=== PROBLEM TO WORK ON ===
Nothing outside the range below should be printed. Output exactly the lines from the line with "Passive Buzzer (−)" to the line with "or joystick button", both included.

(Beginning of GIVEN ENTRIES)

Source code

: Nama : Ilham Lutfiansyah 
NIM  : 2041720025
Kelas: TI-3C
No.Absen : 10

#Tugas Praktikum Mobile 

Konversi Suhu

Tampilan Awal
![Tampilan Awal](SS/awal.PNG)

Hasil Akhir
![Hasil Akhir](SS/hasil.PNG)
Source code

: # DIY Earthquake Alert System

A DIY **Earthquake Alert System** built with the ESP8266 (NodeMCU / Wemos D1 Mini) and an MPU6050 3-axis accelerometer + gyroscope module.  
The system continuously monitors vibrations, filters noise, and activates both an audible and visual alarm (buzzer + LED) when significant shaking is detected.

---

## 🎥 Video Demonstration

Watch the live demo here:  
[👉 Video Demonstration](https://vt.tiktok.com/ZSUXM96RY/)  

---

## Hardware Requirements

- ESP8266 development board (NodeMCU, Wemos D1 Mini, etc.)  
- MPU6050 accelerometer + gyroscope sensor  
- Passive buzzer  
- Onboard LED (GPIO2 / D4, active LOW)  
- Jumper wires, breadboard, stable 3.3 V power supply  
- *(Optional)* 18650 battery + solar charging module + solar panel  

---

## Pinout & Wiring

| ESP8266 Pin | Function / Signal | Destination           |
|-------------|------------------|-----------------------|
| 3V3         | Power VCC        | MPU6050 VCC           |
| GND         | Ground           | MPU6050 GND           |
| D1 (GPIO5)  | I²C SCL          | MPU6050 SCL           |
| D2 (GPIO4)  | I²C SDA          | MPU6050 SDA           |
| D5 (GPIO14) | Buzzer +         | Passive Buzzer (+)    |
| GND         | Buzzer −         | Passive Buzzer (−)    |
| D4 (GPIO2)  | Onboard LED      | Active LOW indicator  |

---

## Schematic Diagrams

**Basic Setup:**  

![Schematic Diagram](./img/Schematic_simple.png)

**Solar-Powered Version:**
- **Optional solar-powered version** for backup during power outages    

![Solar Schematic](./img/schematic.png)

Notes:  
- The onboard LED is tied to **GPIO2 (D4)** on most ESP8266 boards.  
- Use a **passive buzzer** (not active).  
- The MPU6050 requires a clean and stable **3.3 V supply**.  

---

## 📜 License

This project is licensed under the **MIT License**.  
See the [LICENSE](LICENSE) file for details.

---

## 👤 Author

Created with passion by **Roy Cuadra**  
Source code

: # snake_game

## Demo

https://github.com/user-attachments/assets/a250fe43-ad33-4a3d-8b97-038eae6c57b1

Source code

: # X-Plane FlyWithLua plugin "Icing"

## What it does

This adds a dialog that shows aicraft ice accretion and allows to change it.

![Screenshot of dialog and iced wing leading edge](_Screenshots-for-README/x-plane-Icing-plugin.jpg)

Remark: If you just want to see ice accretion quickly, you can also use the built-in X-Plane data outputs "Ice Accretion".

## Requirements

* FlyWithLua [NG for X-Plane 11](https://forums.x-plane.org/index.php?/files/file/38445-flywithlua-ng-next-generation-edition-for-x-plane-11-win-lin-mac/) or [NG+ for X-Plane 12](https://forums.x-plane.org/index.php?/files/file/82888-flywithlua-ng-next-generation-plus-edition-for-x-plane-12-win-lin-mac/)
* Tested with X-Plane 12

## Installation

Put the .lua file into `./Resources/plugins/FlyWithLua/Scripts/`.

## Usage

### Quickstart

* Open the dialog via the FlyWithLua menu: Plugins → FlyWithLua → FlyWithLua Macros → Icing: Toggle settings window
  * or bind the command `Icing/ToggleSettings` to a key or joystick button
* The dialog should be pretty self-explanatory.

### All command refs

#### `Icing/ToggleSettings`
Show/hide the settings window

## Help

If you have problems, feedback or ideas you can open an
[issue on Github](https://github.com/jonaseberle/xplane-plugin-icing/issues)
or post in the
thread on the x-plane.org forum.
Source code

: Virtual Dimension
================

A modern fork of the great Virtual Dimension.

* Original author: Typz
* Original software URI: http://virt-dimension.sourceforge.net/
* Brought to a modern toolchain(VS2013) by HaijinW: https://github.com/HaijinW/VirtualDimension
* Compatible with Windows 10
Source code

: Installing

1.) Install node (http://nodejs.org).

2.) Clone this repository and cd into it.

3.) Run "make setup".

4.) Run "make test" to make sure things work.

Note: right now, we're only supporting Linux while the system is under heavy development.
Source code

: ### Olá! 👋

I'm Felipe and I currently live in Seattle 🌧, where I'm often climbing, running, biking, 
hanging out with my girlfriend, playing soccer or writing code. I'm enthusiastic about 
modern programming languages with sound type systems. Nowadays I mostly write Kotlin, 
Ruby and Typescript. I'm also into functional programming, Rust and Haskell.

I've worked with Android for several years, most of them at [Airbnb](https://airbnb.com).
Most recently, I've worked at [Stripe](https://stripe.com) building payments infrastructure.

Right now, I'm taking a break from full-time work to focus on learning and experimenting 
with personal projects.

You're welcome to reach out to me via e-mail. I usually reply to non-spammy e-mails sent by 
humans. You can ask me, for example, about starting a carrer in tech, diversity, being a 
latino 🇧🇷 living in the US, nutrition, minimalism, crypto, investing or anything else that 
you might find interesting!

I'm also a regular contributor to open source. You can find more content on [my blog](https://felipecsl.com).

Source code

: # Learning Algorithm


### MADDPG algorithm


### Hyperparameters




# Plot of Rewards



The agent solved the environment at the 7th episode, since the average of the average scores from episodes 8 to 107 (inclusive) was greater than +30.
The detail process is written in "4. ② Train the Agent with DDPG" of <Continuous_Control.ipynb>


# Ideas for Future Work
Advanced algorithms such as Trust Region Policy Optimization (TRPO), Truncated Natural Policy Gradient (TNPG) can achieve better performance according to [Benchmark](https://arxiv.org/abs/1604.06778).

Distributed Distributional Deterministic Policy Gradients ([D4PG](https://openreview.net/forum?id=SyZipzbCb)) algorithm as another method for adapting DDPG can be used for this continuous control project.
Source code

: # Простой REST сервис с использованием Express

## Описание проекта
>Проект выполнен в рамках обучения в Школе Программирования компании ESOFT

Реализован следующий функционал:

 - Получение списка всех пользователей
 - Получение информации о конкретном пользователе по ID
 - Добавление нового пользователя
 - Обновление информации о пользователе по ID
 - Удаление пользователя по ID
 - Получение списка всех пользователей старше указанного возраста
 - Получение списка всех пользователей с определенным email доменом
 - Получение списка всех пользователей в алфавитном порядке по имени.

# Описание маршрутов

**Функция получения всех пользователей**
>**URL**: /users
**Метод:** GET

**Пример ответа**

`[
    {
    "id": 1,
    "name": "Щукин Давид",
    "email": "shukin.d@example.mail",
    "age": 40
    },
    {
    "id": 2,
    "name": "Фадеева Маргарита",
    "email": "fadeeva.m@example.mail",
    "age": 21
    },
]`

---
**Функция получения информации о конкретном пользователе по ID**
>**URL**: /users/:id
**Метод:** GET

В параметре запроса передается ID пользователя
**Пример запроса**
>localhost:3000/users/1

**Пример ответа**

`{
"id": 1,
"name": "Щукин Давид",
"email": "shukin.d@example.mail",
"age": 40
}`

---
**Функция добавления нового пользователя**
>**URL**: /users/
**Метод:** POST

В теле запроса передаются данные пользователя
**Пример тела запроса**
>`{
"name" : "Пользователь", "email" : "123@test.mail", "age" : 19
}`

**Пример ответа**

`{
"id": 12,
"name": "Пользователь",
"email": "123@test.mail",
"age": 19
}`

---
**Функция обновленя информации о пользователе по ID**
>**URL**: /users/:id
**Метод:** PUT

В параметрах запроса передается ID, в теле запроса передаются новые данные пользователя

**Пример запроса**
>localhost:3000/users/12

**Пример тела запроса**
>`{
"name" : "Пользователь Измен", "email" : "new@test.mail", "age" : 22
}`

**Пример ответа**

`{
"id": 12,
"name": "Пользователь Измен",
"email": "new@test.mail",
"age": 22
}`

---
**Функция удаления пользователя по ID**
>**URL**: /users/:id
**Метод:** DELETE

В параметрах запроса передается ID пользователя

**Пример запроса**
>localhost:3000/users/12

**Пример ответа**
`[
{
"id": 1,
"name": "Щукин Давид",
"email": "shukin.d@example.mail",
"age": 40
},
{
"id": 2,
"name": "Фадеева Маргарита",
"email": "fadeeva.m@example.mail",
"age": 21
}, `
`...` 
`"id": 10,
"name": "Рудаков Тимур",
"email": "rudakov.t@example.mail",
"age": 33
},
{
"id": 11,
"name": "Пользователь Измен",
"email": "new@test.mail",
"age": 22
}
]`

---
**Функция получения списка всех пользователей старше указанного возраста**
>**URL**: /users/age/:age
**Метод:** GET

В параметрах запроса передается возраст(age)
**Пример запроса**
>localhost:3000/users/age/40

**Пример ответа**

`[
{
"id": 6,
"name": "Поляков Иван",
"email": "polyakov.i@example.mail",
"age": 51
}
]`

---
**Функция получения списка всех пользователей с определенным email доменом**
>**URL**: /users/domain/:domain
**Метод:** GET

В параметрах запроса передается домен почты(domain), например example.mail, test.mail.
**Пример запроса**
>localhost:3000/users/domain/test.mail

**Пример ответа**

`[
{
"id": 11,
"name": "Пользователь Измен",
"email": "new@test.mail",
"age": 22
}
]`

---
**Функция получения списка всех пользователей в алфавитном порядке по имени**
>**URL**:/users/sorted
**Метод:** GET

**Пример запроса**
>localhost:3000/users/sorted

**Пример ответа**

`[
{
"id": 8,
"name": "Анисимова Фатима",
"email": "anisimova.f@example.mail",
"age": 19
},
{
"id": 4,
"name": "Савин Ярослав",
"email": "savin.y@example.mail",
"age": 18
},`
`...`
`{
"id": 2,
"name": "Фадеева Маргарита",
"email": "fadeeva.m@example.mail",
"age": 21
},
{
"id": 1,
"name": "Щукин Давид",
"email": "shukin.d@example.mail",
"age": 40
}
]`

(End of GIVEN ENTRIES)

=== REPLY ===
| GND         | Buzzer −         | Passive Buzzer (−)    |
| D4 (GPIO2)  | Onboard LED      | Active LOW indicator  |

---

## Schematic Diagrams

**Basic Setup:**  

![Schematic Diagram](./img/Schematic_simple.png)

**Solar-Powered Version:**
- **Optional solar-powered version** for backup during power outages    

![Solar Schematic](./img/schematic.png)

Notes:  
- The onboard LED is tied to **GPIO2 (D4)** on most ESP8266 boards.  
- Use a **passive buzzer** (not active).  
- The MPU6050 requires a clean and stable **3.3 V supply**.  

---

## 📜 License

This project is licensed under the **MIT License**.  
See the [LICENSE](LICENSE) file for details.

---

## 👤 Author

Created with passion by **Roy Cuadra**  
Source code

: # snake_game

## Demo

https://github.com/user-attachments/assets/a250fe43-ad33-4a3d-8b97-038eae6c57b1

Source code

: # X-Plane FlyWithLua plugin "Icing"

## What it does

This adds a dialog that shows aicraft ice accretion and allows to change it.

![Screenshot of dialog and iced wing leading edge](_Screenshots-for-README/x-plane-Icing-plugin.jpg)

Remark: If you just want to see ice accretion quickly, you can also use the built-in X-Plane data outputs "Ice Accretion".

## Requirements

* FlyWithLua [NG for X-Plane 11](https://forums.x-plane.org/index.php?/files/file/38445-flywithlua-ng-next-generation-edition-for-x-plane-11-win-lin-mac/) or [NG+ for X-Plane 12](https://forums.x-plane.org/index.php?/files/file/82888-flywithlua-ng-next-generation-plus-edition-for-x-plane-12-win-lin-mac/)
* Tested with X-Plane 12

## Installation

Put the .lua file into `./Resources/plugins/FlyWithLua/Scripts/`.

## Usage

### Quickstart

* Open the dialog via the FlyWithLua menu: Plugins → FlyWithLua → FlyWithLua Macros → Icing: Toggle settings window
  * or bind the command `Icing/ToggleSettings` to a key or joystick button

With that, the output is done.